— TASK REQUIREMENTS —
State how many lines in the records below contain the string "images", and give nothing besides that number.

— INPUT RECORDS —
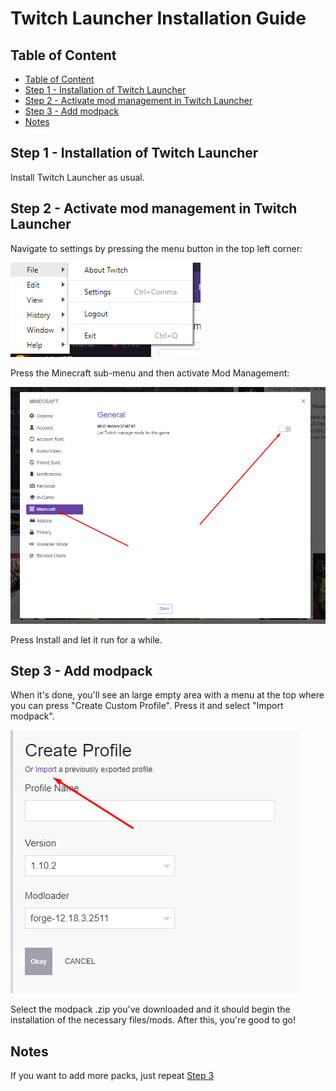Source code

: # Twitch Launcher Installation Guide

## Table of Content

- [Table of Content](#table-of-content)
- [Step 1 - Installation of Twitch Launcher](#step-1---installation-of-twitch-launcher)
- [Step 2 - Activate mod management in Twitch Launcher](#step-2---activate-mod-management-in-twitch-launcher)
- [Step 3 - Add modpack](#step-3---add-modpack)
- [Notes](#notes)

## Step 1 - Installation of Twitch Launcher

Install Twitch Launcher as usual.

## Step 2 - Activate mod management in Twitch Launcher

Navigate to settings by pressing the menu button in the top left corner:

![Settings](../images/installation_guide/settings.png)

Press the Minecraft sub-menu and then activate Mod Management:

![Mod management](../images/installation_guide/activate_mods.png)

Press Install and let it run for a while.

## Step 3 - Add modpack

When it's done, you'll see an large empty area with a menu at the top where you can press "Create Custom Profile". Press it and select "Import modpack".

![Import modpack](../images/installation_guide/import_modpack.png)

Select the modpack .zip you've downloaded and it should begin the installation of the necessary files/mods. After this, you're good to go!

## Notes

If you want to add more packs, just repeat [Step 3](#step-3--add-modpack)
---
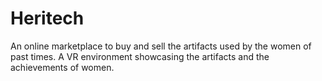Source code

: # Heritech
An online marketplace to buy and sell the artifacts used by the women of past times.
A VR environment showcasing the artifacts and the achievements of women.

— TASK RESPONSE —
3